▶ [EXERCISE DETAILS] Go line by line through the data and copy those with the word "resequencing".

Stored data:
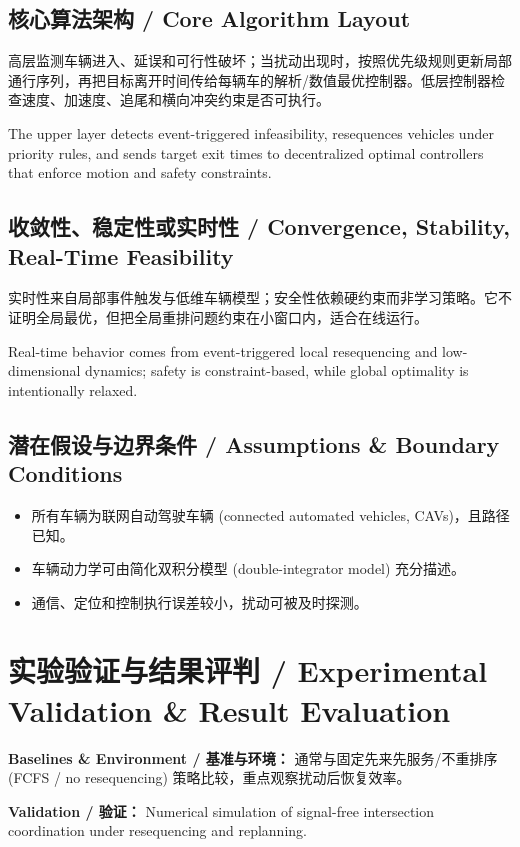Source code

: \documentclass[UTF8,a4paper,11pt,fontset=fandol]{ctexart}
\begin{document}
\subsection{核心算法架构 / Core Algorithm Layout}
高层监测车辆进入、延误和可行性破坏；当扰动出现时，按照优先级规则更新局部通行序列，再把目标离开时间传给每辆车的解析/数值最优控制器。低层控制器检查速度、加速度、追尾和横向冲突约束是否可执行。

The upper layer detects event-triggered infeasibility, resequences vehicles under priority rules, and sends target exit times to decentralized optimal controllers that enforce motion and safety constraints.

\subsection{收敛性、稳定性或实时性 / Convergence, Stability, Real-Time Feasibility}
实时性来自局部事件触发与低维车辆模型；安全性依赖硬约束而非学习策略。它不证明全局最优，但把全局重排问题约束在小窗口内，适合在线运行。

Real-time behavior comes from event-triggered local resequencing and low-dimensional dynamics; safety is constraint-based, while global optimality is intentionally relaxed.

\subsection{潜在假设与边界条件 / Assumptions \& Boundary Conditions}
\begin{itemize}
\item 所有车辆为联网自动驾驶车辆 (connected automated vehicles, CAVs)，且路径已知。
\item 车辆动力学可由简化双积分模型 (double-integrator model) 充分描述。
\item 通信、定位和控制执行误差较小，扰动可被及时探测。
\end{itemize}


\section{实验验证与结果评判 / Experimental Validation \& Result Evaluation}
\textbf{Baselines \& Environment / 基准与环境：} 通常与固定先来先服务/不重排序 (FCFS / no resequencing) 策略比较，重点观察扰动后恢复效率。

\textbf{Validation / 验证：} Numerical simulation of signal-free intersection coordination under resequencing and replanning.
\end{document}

* * *

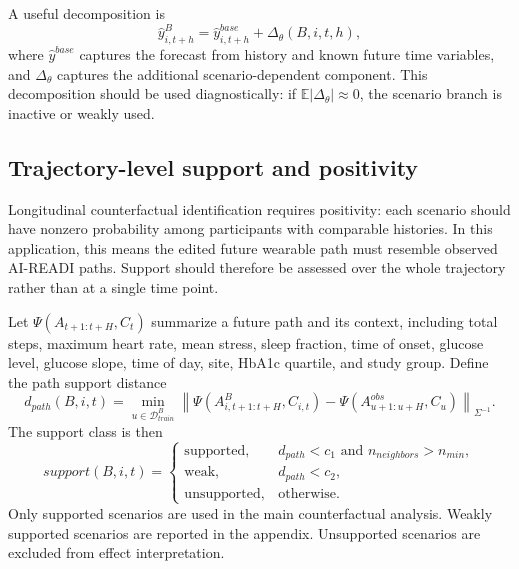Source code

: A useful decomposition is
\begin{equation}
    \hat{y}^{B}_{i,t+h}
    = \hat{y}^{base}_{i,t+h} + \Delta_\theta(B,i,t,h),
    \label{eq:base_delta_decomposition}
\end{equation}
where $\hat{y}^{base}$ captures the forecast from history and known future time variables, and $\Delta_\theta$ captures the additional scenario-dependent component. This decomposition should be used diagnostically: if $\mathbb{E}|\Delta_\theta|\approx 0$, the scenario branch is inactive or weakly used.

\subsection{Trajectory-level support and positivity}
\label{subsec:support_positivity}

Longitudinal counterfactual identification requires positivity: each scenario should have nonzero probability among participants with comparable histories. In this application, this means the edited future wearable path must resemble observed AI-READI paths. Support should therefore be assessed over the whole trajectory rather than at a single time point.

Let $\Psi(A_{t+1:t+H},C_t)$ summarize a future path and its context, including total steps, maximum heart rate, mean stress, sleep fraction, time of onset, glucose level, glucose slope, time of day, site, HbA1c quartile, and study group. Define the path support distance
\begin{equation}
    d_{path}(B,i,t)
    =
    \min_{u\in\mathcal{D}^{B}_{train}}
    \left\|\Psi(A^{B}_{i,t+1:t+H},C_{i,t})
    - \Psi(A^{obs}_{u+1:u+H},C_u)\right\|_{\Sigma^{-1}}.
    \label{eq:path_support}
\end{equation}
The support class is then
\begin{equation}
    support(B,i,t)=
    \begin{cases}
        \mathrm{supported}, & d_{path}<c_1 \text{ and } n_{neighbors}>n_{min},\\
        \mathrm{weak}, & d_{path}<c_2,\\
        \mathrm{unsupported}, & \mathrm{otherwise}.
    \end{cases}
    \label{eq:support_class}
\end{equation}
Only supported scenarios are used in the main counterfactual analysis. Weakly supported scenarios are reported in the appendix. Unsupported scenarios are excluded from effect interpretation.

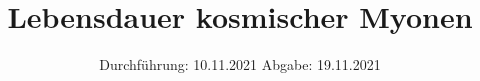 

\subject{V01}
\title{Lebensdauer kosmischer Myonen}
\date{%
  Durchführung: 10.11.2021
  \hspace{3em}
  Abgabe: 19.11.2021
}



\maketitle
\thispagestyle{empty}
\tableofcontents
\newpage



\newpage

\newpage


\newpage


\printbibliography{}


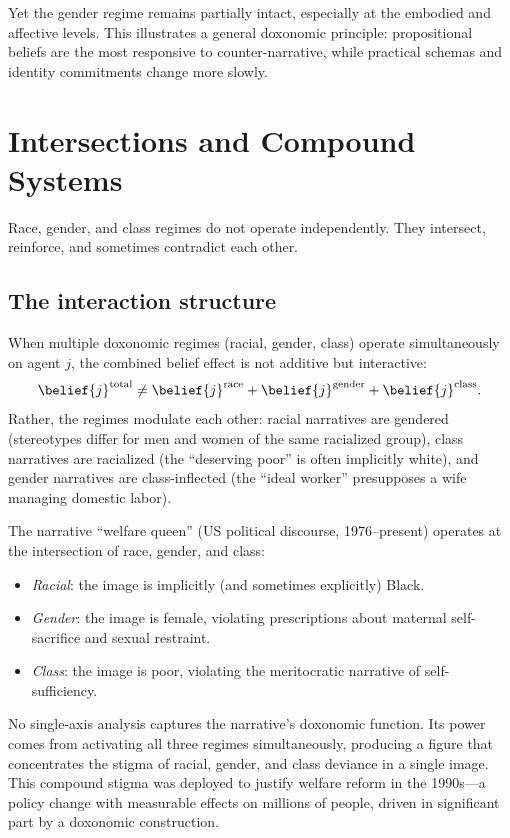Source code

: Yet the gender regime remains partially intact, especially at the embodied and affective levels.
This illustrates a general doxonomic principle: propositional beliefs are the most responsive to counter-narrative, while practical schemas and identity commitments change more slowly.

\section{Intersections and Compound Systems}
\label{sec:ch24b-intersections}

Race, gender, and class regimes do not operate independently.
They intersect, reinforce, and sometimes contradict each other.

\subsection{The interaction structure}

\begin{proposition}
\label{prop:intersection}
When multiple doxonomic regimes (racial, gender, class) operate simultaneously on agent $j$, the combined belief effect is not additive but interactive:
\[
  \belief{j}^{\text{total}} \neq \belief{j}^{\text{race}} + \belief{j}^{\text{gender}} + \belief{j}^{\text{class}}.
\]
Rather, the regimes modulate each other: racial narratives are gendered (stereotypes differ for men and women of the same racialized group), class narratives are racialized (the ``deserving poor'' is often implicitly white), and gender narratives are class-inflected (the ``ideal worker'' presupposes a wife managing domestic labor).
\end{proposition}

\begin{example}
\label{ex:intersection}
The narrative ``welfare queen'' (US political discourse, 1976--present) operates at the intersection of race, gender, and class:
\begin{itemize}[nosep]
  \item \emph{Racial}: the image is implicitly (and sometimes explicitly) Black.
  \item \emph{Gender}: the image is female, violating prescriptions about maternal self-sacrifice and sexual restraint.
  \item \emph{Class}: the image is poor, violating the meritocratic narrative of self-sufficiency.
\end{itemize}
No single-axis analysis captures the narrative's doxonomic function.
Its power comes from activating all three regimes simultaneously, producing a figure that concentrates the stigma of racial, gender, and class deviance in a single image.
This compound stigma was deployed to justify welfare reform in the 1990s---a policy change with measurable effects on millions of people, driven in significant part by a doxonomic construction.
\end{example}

==

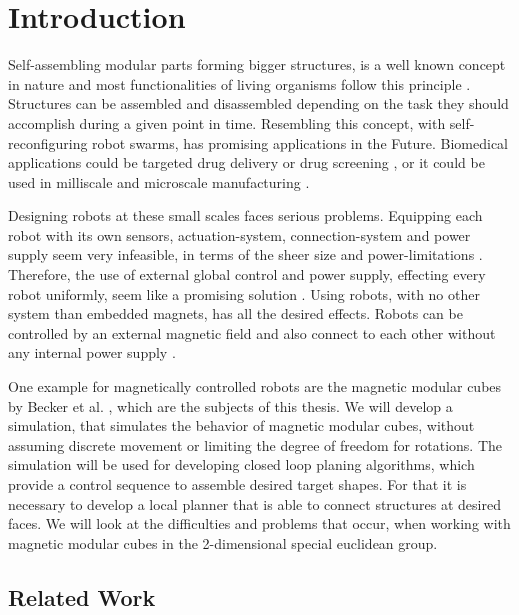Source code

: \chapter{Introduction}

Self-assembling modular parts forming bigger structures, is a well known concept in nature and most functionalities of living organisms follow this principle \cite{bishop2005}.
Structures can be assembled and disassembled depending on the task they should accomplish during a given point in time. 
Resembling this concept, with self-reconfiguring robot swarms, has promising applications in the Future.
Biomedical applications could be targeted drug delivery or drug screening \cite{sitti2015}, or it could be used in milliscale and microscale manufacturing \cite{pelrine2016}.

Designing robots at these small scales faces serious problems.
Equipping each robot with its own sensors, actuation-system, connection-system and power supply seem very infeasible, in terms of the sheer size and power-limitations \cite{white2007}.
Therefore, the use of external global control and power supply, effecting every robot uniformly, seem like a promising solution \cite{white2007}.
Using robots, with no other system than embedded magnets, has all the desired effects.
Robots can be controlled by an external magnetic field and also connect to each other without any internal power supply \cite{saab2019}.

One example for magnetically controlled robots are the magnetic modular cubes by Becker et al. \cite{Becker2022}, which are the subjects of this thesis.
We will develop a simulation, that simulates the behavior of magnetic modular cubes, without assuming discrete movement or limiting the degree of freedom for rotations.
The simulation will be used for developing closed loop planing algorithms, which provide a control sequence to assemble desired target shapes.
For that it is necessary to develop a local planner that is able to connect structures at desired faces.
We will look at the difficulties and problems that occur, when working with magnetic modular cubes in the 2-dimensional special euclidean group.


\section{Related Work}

▶ [OUTPUT OF THE EXERCISE]
Real-time behavior comes from event-triggered local resequencing and low-dimensional dynamics; safety is constraint-based, while global optimality is intentionally relaxed.
\textbf{Baselines \& Environment / 基准与环境：} 通常与固定先来先服务/不重排序 (FCFS / no resequencing) 策略比较，重点观察扰动后恢复效率。
\textbf{Validation / 验证：} Numerical simulation of signal-free intersection coordination under resequencing and replanning.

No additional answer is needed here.